Les autorités qui sont prêtes à vous harceler pour deux, trois bouteilles sont les mêmes qui se disent impuissantes face à ces propriétaires de BPC, parce qu’ils sont soit en faillite, soit fauchés comme des clous, soit disparus dans la nature.

Résultat: des BPC sont laissés à leur propre sort à un jet de pierre de votre cour arrière.

L’effroyable Chose
C’est l’inquiétante découverte que nous avons faite la fin de semaine dernière, avec cet incendie qui a détruit une vieille manufacture sous le pont Jacques-Cartier. Les murs effondrés et, boooh!, l’effroyable Chose était là, cachée dans une voûte qui, une fois minée et à la vue de tous, était tout aussi à l’abri du feu qu’une bûche dans un poêle à combustion lente.

Nous avons percé la réalité des BPC en ville, mais justement, dans cette foutue réalité, nous n’avons rien découvert, parce que nous ne savons pas s’il y a d’autres endroits en ville où d’autres BPC reposent dangereusement. Le ministère fédéral de l’Environnement affirme qu’il existe quinze sites de BPC à Montréal; celui du provincial, trois ou quatre.

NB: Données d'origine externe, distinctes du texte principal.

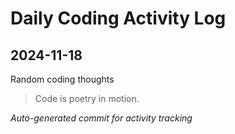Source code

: # Daily Coding Activity Log

## 2024-11-18

Random coding thoughts

> Code is poetry in motion.

*Auto-generated commit for activity tracking*
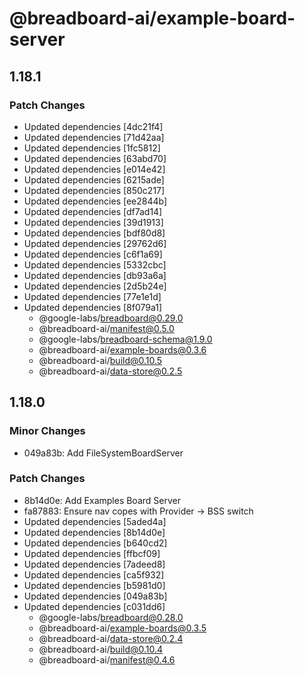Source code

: # @breadboard-ai/example-board-server

## 1.18.1

### Patch Changes

- Updated dependencies [4dc21f4]
- Updated dependencies [71d42aa]
- Updated dependencies [1fc5812]
- Updated dependencies [63abd70]
- Updated dependencies [e014e42]
- Updated dependencies [6215ade]
- Updated dependencies [850c217]
- Updated dependencies [ee2844b]
- Updated dependencies [df7ad14]
- Updated dependencies [39d1913]
- Updated dependencies [bdf80d8]
- Updated dependencies [29762d6]
- Updated dependencies [c6f1a69]
- Updated dependencies [5332cbc]
- Updated dependencies [db93a6a]
- Updated dependencies [2d5b24e]
- Updated dependencies [77e1e1d]
- Updated dependencies [8f079a1]
  - @google-labs/breadboard@0.29.0
  - @breadboard-ai/manifest@0.5.0
  - @google-labs/breadboard-schema@1.9.0
  - @breadboard-ai/example-boards@0.3.6
  - @breadboard-ai/build@0.10.5
  - @breadboard-ai/data-store@0.2.5

## 1.18.0

### Minor Changes

- 049a83b: Add FileSystemBoardServer

### Patch Changes

- 8b14d0e: Add Examples Board Server
- fa87883: Ensure nav copes with Provider -> BSS switch
- Updated dependencies [5aded4a]
- Updated dependencies [8b14d0e]
- Updated dependencies [b640cd2]
- Updated dependencies [ffbcf09]
- Updated dependencies [7adeed8]
- Updated dependencies [ca5f932]
- Updated dependencies [b5981d0]
- Updated dependencies [049a83b]
- Updated dependencies [c031dd6]
  - @google-labs/breadboard@0.28.0
  - @breadboard-ai/example-boards@0.3.5
  - @breadboard-ai/data-store@0.2.4
  - @breadboard-ai/build@0.10.4
  - @breadboard-ai/manifest@0.4.6
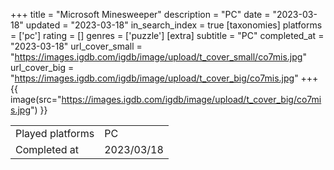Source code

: +++
title = "Microsoft Minesweeper"
description = "PC"
date = "2023-03-18"
updated = "2023-03-18"
in_search_index = true
[taxonomies]
platforms = ['pc']
rating = []
genres = ['puzzle']
[extra]
subtitle = "PC"
completed_at = "2023-03-18"
url_cover_small = "https://images.igdb.com/igdb/image/upload/t_cover_small/co7mis.jpg"
url_cover_big = "https://images.igdb.com/igdb/image/upload/t_cover_big/co7mis.jpg"
+++
{{ image(src="https://images.igdb.com/igdb/image/upload/t_cover_big/co7mis.jpg") }}

|              |            |
| ------------ | ---------- |
| Played platforms    | PC |
| Completed at | 2023/03/18 |

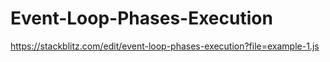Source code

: # Event-Loop-Phases-Execution
https://stackblitz.com/edit/event-loop-phases-execution?file=example-1.js
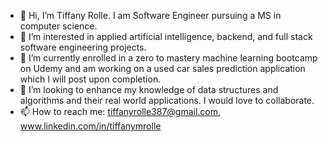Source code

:- 👋 Hi, I’m Tiffany Rolle. I am Software Engineer pursuing a MS in computer science.
- 👀 I’m interested in applied artificial intelligence, backend, and full stack software engineering projects.
- 🌱 I’m currently enrolled in a zero to mastery machine learning bootcamp on Udemy and am working on a used car sales prediction application which I will post upon completion.
- 💞️ I’m looking to enhance my knowledge of data structures and algorithms and their real world applications. I would love to collaborate.
- 📫 How to reach me: tiffanyrolle387@gmail.com, www.linkedin.com/in/tiffanymrolle

<!---
T-Rolle387/T-Rolle387 is a ✨ special ✨ repository because its `README.md` (this file) appears on your GitHub profile.
You can click the Preview link to take a look at your changes.
--->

La liste des quinze endroits où seraient entreposés des BPC sans surveillance sur le territoire de la Ville de Montréal, telle qu’établie par le ministère fédéral de l’Environnement et le Service de prévention des incendies de Montréal (SPIM), n’est pas d’intérêt public. En effet, tant Environnement Canada que le SPIM refusent de la rendre publique. Raison: si cette liste était connue, des vandales pourraient mettre le feu aux sites.

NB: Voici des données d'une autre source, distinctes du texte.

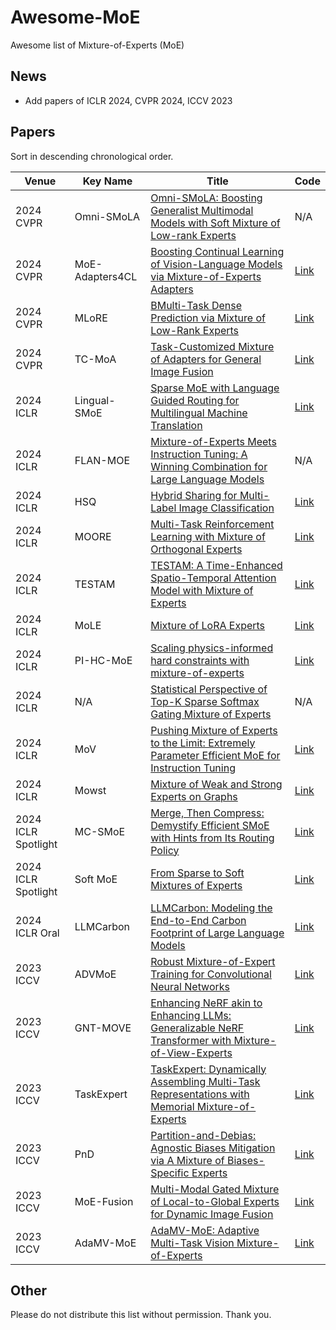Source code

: # Awesome-MoE
Awesome list of Mixture-of-Experts (MoE)

## News

- Add papers of ICLR 2024, CVPR 2024, ICCV 2023

[//]: # (## Table of Contents)

## Papers

Sort in descending chronological order.

| Venue               | Key Name | Title | Code |
|---------------------| --- | --- | --- |
| 2024 CVPR           | Omni-SMoLA | [Omni-SMoLA: Boosting Generalist Multimodal Models with Soft Mixture of Low-rank Experts](https://arxiv.org/pdf/2312.00968) | N/A |
| 2024 CVPR           | MoE-Adapters4CL | [Boosting Continual Learning of Vision-Language Models via Mixture-of-Experts Adapters](https://arxiv.org/pdf/2403.11549) | [Link](https://github.com/JiazuoYu/MoE-Adapters4CL) |
| 2024 CVPR           | MLoRE | [BMulti-Task Dense Prediction via Mixture of Low-Rank Experts](https://arxiv.org/pdf/2403.17749) | [Link](https://github.com/YuqiYang213/MLoRE) |
| 2024 CVPR           | TC-MoA | [Task-Customized Mixture of Adapters for General Image Fusion](https://arxiv.org/pdf/2403.12494) | [Link](https://github.com/YangSun22/TC-MoA) |
| 2024 ICLR           | Lingual-SMoE | [Sparse MoE with Language Guided Routing for Multilingual Machine Translation](https://openreview.net/pdf?id=ySS7hH1smL) | [Link](https://github.com/UNITES-Lab/Lingual-SMoE) |
| 2024 ICLR           | FLAN-MOE | [Mixture-of-Experts Meets Instruction Tuning: A Winning Combination for Large Language Models](https://openreview.net/pdf?id=6mLjDwYte5) | N/A |
| 2024 ICLR           | HSQ | [Hybrid Sharing for Multi-Label Image Classification](https://openreview.net/pdf?id=yVJd8lKyVX) | [Link](https://github.com/zihao-yin/HSQ) |
| 2024 ICLR           | MOORE | [Multi-Task Reinforcement Learning with Mixture of Orthogonal Experts](https://openreview.net/pdf?id=aZH1dM3GOX) | [Link](https://github.com/AhmedMagdyHendawy/MOORE) |
| 2024 ICLR           | TESTAM | [TESTAM: A Time-Enhanced Spatio-Temporal Attention Model with Mixture of Experts](https://openreview.net/pdf?id=N0nTk5BSvO) | [Link](https://github.com/HyunWookL/TESTAM) |
| 2024 ICLR           | MoLE | [Mixture of LoRA Experts](https://openreview.net/pdf?id=uWvKBCYh4S) | [Link](https://github.com/yushuiwx/MoLE) |
| 2024 ICLR           | PI-HC-MoE | [Scaling physics-informed hard constraints with mixture-of-experts](https://openreview.net/pdf?id=u3dX2CEIZb) | [Link](https://github.com/ASK-Berkeley/physics-NNs-hard-constraints) |
| 2024 ICLR           | N/A | [Statistical Perspective of Top-K Sparse Softmax Gating Mixture of Experts](https://openreview.net/pdf?id=jvtmdK69KQ) | N/A |
| 2024 ICLR           | MoV | [Pushing Mixture of Experts to the Limit: Extremely Parameter Efficient MoE for Instruction Tuning](https://openreview.net/pdf?id=EvDeiLv7qc) | [Link](https://github.com/for-ai/parameter-efficient-moe) |
| 2024 ICLR           | Mowst | [Mixture of Weak and Strong Experts on Graphs](https://openreview.net/attachment?id=wYvuY60SdD&name=pdf) | [Link](https://github.com/facebookresearch/mowst-gnn) |
| 2024 ICLR Spotlight | MC-SMoE | [Merge, Then Compress: Demystify Efficient SMoE with Hints from Its Routing Policy](https://openreview.net/pdf?id=eFWG9Cy3WK) | [Link](https://github.com/UNITES-Lab/MC-SMoE) |
| 2024 ICLR Spotlight | Soft MoE | [From Sparse to Soft Mixtures of Experts](https://openreview.net/pdf?id=jxpsAj7ltE) | [Link](https://github.com/bwconrad/soft-moe) |
| 2024 ICLR Oral      | LLMCarbon | [LLMCarbon: Modeling the End-to-End Carbon Footprint of Large Language Models](https://openreview.net/pdf?id=aIok3ZD9to) | [Link](https://github.com/SotaroKaneda/MLCarbon) |
| 2023 ICCV           | ADVMoE | [Robust Mixture-of-Expert Training for Convolutional Neural Networks](https://openaccess.thecvf.com/content/ICCV2023/papers/Zhang_Robust_Mixture-of-Expert_Training_for_Convolutional_Neural_Networks_ICCV_2023_paper.pdf) | [Link](https://github.com/OPTML-Group/Robust-MoE-CNN) |
| 2023 ICCV           | GNT-MOVE | [Enhancing NeRF akin to Enhancing LLMs: Generalizable NeRF Transformer with Mixture-of-View-Experts](https://arxiv.org/pdf/2308.11793) | [Link](https://github.com/VITA-Group/GNT-MOVE) |
| 2023 ICCV           | TaskExpert | [TaskExpert: Dynamically Assembling Multi-Task Representations with Memorial Mixture-of-Experts](https://arxiv.org/pdf/2307.15324) | [Link](https://github.com/prismformore/Multi-Task-Transformer) |
| 2023 ICCV           | PnD | [Partition-and-Debias: Agnostic Biases Mitigation via A Mixture of Biases-Specific Experts](https://arxiv.org/pdf/2308.10005) | [Link](https://github.com/Jiaxuan-Li/PnD) |
| 2023 ICCV           | MoE-Fusion | [Multi-Modal Gated Mixture of Local-to-Global Experts for Dynamic Image Fusion](https://arxiv.org/pdf/2302.01392) | [Link](https://github.com/SunYM2020/MoE-Fusion) |
| 2023 ICCV           | AdaMV-MoE | [AdaMV-MoE: Adaptive Multi-Task Vision Mixture-of-Experts](https://openaccess.thecvf.com/content/ICCV2023/papers/Chen_AdaMV-MoE_Adaptive_Multi-Task_Vision_Mixture-of-Experts_ICCV_2023_paper.pdf) | [Link](https://github.com/google-research/google-research/tree/master/moe_mtl) |




[//]: # (| 2022 NeurIPS        | M³ViT | [M³ViT: Mixture-of-Experts Vision Transformer for Efficient Multi-task Learning with Model-Accelerator Co-design]&#40;https://arxiv.org/pdf/2210.14793&#41; | [Link]&#40;https://github.com/VITA-Group/M3ViT&#41; |)


[//]: # (## Tutorials)


[//]: # (## Citation)


## Other

Please do not distribute this list without permission. Thank you.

Devant cette forme de prévention, doit-on laisser tomber nos polices d’assurance?

Si les ministères de l’Environnement étaient responsables de la sécurité aérienne, il y a longtemps qu’on aurait creusé un tunnel sous l’Atlantique. «Les avions tombent comme des mouches? Ne vous en faites pas, nous avons d’excellents récupérateurs de débris!»

Un peu plus préventif, et vous vous retrouvez à la tête de la sécurité du transport ferroviaire en Inde.

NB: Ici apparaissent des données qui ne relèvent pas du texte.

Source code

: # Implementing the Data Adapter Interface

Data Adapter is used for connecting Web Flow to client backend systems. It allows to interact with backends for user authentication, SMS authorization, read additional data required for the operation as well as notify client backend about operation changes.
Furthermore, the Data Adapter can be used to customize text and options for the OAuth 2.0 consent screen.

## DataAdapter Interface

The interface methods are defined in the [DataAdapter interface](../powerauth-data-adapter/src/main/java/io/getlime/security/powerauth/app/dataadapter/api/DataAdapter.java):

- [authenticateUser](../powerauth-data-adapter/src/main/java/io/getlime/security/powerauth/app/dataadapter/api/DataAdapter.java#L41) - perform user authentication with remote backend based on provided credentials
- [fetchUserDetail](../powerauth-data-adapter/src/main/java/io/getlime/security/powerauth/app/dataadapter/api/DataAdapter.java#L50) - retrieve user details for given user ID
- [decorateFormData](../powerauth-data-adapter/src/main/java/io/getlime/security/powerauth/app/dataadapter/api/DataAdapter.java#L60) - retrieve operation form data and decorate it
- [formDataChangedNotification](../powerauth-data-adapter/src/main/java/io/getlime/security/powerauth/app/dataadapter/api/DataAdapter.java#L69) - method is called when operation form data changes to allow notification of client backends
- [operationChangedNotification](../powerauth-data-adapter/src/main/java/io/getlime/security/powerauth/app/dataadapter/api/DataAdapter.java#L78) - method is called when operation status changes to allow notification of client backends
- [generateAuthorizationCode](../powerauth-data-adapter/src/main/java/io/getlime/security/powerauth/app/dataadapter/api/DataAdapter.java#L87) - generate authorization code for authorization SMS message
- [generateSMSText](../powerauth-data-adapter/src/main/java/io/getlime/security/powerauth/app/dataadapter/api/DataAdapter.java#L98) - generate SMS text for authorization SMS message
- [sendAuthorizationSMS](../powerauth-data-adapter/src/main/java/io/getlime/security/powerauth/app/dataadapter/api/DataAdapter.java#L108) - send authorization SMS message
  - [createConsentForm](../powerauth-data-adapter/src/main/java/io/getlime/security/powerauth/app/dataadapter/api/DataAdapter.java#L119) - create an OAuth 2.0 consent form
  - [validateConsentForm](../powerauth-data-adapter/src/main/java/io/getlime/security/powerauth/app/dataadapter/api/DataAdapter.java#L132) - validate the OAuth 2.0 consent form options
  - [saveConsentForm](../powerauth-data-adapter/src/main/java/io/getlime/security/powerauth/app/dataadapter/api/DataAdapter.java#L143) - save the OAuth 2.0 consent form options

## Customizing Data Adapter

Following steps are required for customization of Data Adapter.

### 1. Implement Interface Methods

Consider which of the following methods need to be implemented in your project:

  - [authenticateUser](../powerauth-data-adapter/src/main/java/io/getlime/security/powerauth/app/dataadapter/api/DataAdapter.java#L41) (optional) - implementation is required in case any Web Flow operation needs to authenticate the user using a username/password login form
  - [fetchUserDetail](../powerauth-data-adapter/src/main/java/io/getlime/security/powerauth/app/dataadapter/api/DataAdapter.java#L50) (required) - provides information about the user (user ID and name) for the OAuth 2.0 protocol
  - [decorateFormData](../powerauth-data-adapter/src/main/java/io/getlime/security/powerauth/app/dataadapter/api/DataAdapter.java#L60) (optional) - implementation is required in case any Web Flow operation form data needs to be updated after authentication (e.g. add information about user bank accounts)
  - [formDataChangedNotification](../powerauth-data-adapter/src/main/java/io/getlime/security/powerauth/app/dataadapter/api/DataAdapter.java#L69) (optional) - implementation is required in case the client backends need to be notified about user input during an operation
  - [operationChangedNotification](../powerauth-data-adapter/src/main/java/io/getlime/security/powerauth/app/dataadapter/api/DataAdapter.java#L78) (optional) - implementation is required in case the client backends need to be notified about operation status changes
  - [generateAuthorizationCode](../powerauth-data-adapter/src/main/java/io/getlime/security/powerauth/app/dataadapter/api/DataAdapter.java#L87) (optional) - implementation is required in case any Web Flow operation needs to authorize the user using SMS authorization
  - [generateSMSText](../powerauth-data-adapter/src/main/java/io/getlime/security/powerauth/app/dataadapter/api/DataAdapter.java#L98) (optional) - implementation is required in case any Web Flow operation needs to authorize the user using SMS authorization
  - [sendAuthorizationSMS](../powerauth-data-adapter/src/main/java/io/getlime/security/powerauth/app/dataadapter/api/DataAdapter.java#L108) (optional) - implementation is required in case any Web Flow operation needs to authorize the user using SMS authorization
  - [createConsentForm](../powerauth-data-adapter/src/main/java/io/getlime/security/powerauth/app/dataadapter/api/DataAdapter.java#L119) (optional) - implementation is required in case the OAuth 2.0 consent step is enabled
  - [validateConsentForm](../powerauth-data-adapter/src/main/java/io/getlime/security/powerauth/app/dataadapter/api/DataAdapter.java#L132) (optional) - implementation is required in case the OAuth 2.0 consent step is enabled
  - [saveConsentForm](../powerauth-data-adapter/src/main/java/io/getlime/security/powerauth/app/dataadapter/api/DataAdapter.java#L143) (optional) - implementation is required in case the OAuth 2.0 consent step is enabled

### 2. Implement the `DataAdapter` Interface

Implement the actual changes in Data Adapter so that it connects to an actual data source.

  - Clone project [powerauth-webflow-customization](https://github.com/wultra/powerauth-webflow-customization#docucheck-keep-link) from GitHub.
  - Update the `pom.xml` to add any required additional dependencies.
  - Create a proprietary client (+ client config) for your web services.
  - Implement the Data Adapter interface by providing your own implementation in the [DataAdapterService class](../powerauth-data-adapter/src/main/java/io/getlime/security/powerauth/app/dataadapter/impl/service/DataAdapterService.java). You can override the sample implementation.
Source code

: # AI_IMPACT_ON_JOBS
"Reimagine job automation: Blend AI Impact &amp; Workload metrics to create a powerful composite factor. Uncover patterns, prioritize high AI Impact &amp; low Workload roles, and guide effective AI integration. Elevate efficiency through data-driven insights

Savez-vous ce que ça fait, des BPC qui brûlent à Montréal? Ça fait Saint-Basile-le-Grand multiplié par cent. Ça produit des dioxines et des furannes; des produits cancérigènes qui peuvent potentiellement contaminer 1,5 million de personnes à la ronde.

Pas seulement les citoyens qui habitent le territoire de la ville de Montréal. Mais aussi ceux qui demeurent à Verdun, Westmount, Longueuil, Laval…
C’est ce qui est bien avec les dioxines et les furannes émanant de BPC en fusion: ils contaminent sans discrimination, riches comme pauvres, sans égard non plus à la quote-part des municipalités dans le budget du Biodôme ou du métro… Quoique, par divers concours de circonstances qu’on appelle communément «les travers de l’Histoire», il y ait plus de risques qu’ils tuent sous le seuil de pauvreté qu’au-dessus, tout simplement parce que les usines abandonnées ont tendance à se situer à proximité des pauvres: Pointe-Saint-Charles, Hochelaga-Maisonneuve, Petite-Patrie, Saint-Henri…
De toute façon, peu importe, car ce n’est pas l’autoroute Ville-Marie qui va stopper un panache de fumée en provenance de Saint-Henri vers les hauteurs de Westmount, tout juste à côté. (À une autre époque, les Westmountais avaient voulu garder les domestiques à proximité. Ils en paient aujourd’hui le prix. Ça doit être ça, la justice de la Main Invisible.)

Les fleurs de la canicule
Deux – non, trois morceaux de robot au fonctionnaire qui a réussi à convaincre ses supérieurs de garder les piscines ouvertes jusqu’à minuit lors de la canicule de la semaine dernière.

S’cusez-moi, mais je n’étais pas là pour souffrir avec vous. Mais si j’ai bien compris, dans cette ville où l’on crie à la canicule chaque fois que le mercure marque vingt degrés, la mesure a été bien appréciée. Rafraîchissant!